Mentor Graphics Acquisition

Since the 2007 acquisition of UGS, Siemens PLM, as a part of the Digital Factory business unit, has made over $10B in acquisitions to date. This has included significant pickups in the simulation (CAE) space like LMS and CD-adapco which have formed the core of the Simcenter simulation platform. However, in this ten-year history of acquisitions, I believe the most significant of all is Mentor Graphics, the market leader in electronic design automation (EDA). Mentor clearly represents the direction and strategy going forward with Siemens’ digital enterprise initiatives and the Mindsphere platform. Mentor solutions in PCB design, chip design, and embedded systems software will play a major role as Siemens goes forward with its intelligent edge device and overall IIoT market strategies. Moreover, with Siemens’ strong focus on systems design overall, combining Mentor’s technology with the systems simulation capability of Siemens’ Simcenter platform will provide a multi-domain orchestration and development environment across systems design, mechanical design and physics, embedded software and controls, and electronics and PCB design. This will clearly set Siemens apart from the other PLM players in systems design space, and will enable and enhance the overall function of Mindsphere as an IIoT operating system for analytics and process improvement.

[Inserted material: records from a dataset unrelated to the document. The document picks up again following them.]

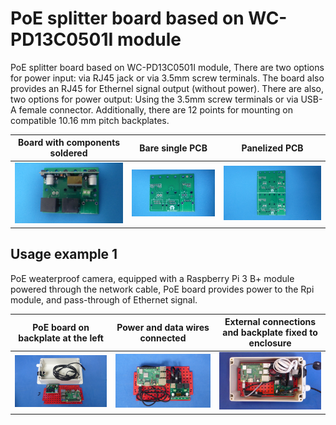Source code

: 
# PoE splitter board based on WC-PD13C0501I module

PoE splitter board based on WC-PD13C0501I module, There are two options for power input: via RJ45 jack or via 3.5mm screw terminals. The board also provides an RJ45 for Ethernel signal output (without power). There are also, two options for power output: Using the 3.5mm screw terminals or via USB-A female connector. Additionally, there are 12 points for mounting on compatible 10.16 mm pitch backplates.


Board with components soldered                                             |Bare single PCB|Panelized PCB|
---------------------------------------------------------------------------|---------------|-------------|
![](/d-electronics/d01/assets/img/solderedterminals.jpg)|![](/d-electronics/d01/assets/img/barepcb.jpg)|![](/d-electronics/d01/assets/img/panel.jpg)


## Usage example 1

PoE weaterproof camera, equipped with a Raspberry Pi 3 B+ module powered through the network cable, PoE board provides power to the Rpi module, and pass-through of Ethernet signal.

PoE board on backplate at the left|Power and data wires connected|External connections and backplate fixed to enclosure|
---------------------------|---------------------|----------------------------|
![](/d-electronics/d01/assets/img/singlepoint.jpg)|![](/d-electronics/d01/assets/img/wiresconnection.jpg)|![](/d-electronics/d01/assets/img/boardfixed.jpg)|

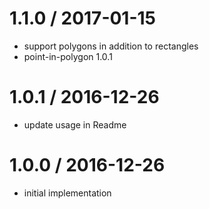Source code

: 
1.1.0 / 2017-01-15
==================

 * support polygons in addition to rectangles
 * point-in-polygon 1.0.1

1.0.1 / 2016-12-26
==================

 * update usage in Readme

1.0.0 / 2016-12-26
==================

 * initial implementation
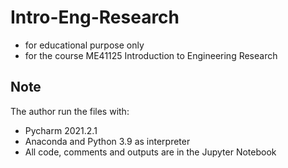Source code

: # Intro-Eng-Research
* for educational purpose only
* for the course ME41125 Introduction to Engineering Research
## Note
The author run the files with:
* Pycharm 2021.2.1
* Anaconda and Python 3.9 as interpreter
* All code, comments and outputs are in the Jupyter Notebook
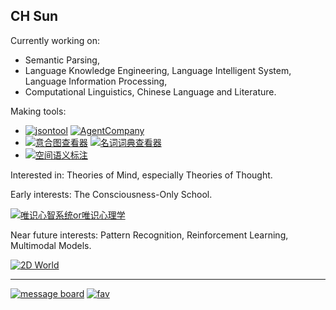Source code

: 
<!-- 3AD3C6 -->

<!-- https://shields.io/badges/static-badge -->

<!-- --- -->

## CH Sun

Currently working on: 
- Semantic Parsing, 
- Language Knowledge Engineering, Language Intelligent System, Language Information Processing, 
- Computational Linguistics, Chinese Language and Literature.

<!--
[![NaturalParser](https://img.shields.io/badge/🪙%20%20%20%20NaturalParser-fff)](https://gitforziio.github.io/natural-parser-doc/) 
-->

<!--
中文空间语义理解评测系列工作：

[![SpaCE2021](https://img.shields.io/badge/🏅%20%20%20%20SpaCE2021-fff)](https://github.com/2030NLP/SpaCE2021/) 
[![SpaCE2022](https://img.shields.io/badge/🏅%20%20%20%20SpaCE2022-fff)](https://github.com/2030NLP/SpaCE2022/) 
[![SpaCE2023](https://img.shields.io/badge/🏅%20%20%20%20SpaCE2023-fff)](https://github.com/2030NLP/SpaCE2023/) 
[![SpaCE2024](https://img.shields.io/badge/🏅%20%20%20%20SpaCE2024-fff)](https://github.com/2030NLP/SpaCE2024/) 
-->

Making tools:

- [![jsontool](https://img.shields.io/badge/🪄%20%20%20%20jsontool-fff)](https://tridict.github.io/jsontool/) 
[![AgentCompany](https://img.shields.io/badge/🤖%20%20%20%20AgentCompany-fff)](https://gitforziio.github.io/agent-company/) 
- [![意合图查看器](https://img.shields.io/badge/🔍%20%20%20%20Parataxis%20Graph%20Viewer-fff)](https://gitforziio.github.io/parataxis-graph-viewer/)
[![名词词典查看器](https://img.shields.io/badge/🔍%20%20%20%20Visualizing%20the%20Dictionary%20of%20Chinese%20Noum%20Qualia%20Roles-fff)](https://tridict.github.io/QualiaRoleDB/) 
- [![空间语义标注](https://img.shields.io/badge/🖋️%20%20%20%20SpaCE%20Annotator-fff)](https://github.com/2030NLP/Sp22AnnoOL) 

<!-- https://github.com/Tridict/HowNet.js -->

<!--
长期关注“心智理学”，尤其是“思维理学”。

<sup>为什么不是“心智科学”和“思维科学”？因为个人相对更在意逻辑、理论、结论，而相对不太关心技术手段和实验方法。</sup>
-->

Interested in: 
Theories of Mind, especially Theories of Thought.

Early interests: 
The Consciousness-Only School. 

[![唯识心智系统or唯识心理学](https://img.shields.io/badge/🧠%20%20%20%20唯识心智系统%20or%20唯识心理学-AF6868)](https://github.com/ziionote/consciousness-only-psychology) <!-- 9A0100 -->

Near future interests: 
Pattern Recognition, Reinforcement Learning, Multimodal Models.

[![2D World](https://img.shields.io/badge/👾%20%20%20%202D%20World-A68DCC)](https://gitforziio.github.io/TwoDWorld/) 

---

[![message board](https://img.shields.io/badge/🗯%20%20%20%20MSG%20Board-41C464)](https://github.com/gitforziio/Personal-Message-Board/issues/new) 
[![fav](https://img.shields.io/badge/__-grey)](https://github.com/gitforziio/fav) 


<!--
---

- [![Crisps](https://img.shields.io/badge/🖋️%20%20%20%20Crisps标注器(半成品)-fff)](https://github.com/Tridict/Crisps) 
- [![syntree](https://img.shields.io/badge/🌲%20%20%20%20画树工具(半成品)(forked)-fff)](https://github.com/gitforziio/syntree) 
- [![SegJS](https://img.shields.io/badge/⌨️%20%20%20%20SegJS-fff)](https://github.com/gitforziio/SegJS) 
- [![Korean-Pinyin](https://img.shields.io/badge/🇰🇷%20%20%20%20Korean%20Pinyin-fff)](https://github.com/gitforziio/Korean-Pinyin) 
-->


<!-- &theme=nord -->

<!-- ![Roomcar's github stats](https://github-readme-stats-seven-gilt.vercel.app/api?username=gitforziio&show_icons=true&include_all_commits=true&count_private=false&hide_rank=true&custom_title=Roomcar) -->
<!-- 
![Top Langs](https://github-readme-stats.vercel.app/api/top-langs/?username=gitforziio&layout=compact)

[![Trea-V-sure](https://github-readme-stats.vercel.app/api/pin/?username=gitforziio&repo=Trea-V-sure)](https://github.com/gitforziio/Trea-V-sure)
[![MyNote](https://github-readme-stats.vercel.app/api/pin/?username=gitforziio&repo=MyNote)](https://github.com/gitforziio/MyNote)
[![SegJS](https://github-readme-stats.vercel.app/api/pin/?username=gitforziio&repo=SegJS)](https://github.com/gitforziio/SegJS)
[![a-Story-about-License](https://github-readme-stats.vercel.app/api/pin/?username=gitforziio&repo=a-Story-about-License)](https://github.com/gitforziio/a-Story-about-License)
[![syntax-tree-parser](https://github-readme-stats.vercel.app/api/pin/?username=gitforziio&repo=syntax-tree-parser)](https://github.com/gitforziio/syntax-tree-parser)
[![Korean-Pinyin](https://github-readme-stats.vercel.app/api/pin/?username=gitforziio&repo=Korean-Pinyin)](https://github.com/gitforziio/Korean-Pinyin)
-->

<!--
**gitforziio/gitforziio** is a ✨ _special_ ✨ repository because its `README.md` (this file) appears on your GitHub profile.

Here are some ideas to get you started:

- 🔭 I’m currently working on ...
- 🌱 I’m currently learning ...
- 👯 I’m looking to collaborate on ...
- 🤔 I’m looking for help with ...
- 💬 Ask me about ...
- 📫 How to reach me: ...
- 😄 Pronouns: ...
- ⚡ Fun fact: ...
-->
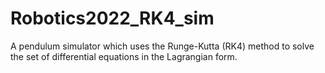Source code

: # Robotics2022_RK4_sim
A pendulum simulator which uses the Runge-Kutta (RK4) method to solve the set of differential equations in the Lagrangian form.
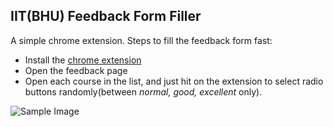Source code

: ## IIT(BHU) Feedback Form Filler
A simple chrome extension. Steps to fill the feedback form fast:
+ Install the [chrome extension](https://chrome.google.com/webstore/detail/iit-bhu-feedback-form-fil/ecfjknailaoofgemnabmpaoipiplmgfo)
+ Open the feedback page
+ Open each course in the list, and just hit on the extension to select radio buttons randomly(between *normal, good, excellent* only).

![Sample Image](https://lh3.googleusercontent.com/XRphDxKZHE4dIIkVDGELXL9SWuLvwRVo7OUpYRYEYr_67DCcud9AgP699kg3VlFDlBJA5RawgIk=w640-h400-e365)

There will be immediate synergies between Siemens PLM and Mentor. These would include areas like PCB design and manufacturing, cabling and wire harness design, and thermal analysis and computational fluid dynamics in the simulation space. Siemens is a leader in manufacturing automation and controls, and, as such designs and builds its own PCBs, systems on a chip (SOC), and has been a long-time user of Mentor solutions.
Chip design is essential to electronic system design automation. More than one third of Mentor’s systems design customers’ purchases are tools for chip design. Large companies in A&D, automotive, and controls such as Boeing, Airbus, Raytheon, GE, Johnson Controls, BMW, Agilent, and of course, Siemens all design and build systems that require specialized SOCs. Moreover, leading information technology companies and manufacturers like Apple, Google, Amazon, Facebook, Telsa, and Bosch are becoming the new SOC designers and manufacturers. Clearly, this is a very large market for Siemens PLM to penetrate.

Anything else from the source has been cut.